Saved data entries
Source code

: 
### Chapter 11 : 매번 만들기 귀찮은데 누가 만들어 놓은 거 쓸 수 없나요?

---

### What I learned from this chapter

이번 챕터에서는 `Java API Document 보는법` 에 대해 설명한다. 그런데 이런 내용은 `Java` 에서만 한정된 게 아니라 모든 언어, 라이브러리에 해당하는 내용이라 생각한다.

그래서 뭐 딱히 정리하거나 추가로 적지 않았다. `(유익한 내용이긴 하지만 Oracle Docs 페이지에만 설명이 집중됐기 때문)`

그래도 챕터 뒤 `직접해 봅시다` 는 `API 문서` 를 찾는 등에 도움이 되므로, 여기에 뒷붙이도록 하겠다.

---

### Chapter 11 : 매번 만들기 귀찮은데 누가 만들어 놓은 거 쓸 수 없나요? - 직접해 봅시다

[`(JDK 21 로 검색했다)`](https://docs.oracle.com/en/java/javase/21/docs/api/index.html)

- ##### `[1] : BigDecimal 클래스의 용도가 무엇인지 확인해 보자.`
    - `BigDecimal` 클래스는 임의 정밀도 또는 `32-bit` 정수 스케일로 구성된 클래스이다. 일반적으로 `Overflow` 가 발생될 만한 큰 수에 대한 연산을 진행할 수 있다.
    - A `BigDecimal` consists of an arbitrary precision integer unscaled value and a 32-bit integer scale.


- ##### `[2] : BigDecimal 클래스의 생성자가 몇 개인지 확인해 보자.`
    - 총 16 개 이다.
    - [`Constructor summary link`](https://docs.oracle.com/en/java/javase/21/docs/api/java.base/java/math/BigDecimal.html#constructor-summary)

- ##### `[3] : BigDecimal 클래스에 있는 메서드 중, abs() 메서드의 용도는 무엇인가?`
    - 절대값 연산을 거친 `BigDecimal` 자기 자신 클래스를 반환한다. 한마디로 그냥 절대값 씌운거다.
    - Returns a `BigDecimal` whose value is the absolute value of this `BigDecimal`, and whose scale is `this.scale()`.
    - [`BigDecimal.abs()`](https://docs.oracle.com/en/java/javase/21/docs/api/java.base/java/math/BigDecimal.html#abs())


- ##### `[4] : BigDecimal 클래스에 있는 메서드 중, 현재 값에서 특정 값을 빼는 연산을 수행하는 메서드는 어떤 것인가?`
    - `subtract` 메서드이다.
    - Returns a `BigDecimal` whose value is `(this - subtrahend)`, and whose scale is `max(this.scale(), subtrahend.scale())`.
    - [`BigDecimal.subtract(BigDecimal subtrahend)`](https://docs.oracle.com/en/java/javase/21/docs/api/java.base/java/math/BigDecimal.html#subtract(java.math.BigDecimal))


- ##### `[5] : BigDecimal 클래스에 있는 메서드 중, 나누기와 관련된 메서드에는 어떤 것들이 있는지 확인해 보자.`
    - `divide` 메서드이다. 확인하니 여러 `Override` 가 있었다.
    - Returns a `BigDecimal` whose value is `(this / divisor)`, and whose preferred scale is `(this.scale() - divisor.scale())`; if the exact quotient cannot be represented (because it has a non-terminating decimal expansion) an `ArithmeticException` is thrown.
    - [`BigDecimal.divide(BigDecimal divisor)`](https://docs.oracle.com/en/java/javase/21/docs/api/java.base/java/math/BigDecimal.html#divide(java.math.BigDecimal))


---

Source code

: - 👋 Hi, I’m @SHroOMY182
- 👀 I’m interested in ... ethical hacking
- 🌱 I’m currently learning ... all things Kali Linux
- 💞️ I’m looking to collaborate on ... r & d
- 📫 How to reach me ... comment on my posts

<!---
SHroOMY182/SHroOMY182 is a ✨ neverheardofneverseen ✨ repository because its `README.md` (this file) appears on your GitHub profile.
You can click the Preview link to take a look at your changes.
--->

Task objective: Within the records above, count the lines that hold the word "link" and give only that number.

Exercise answer: 2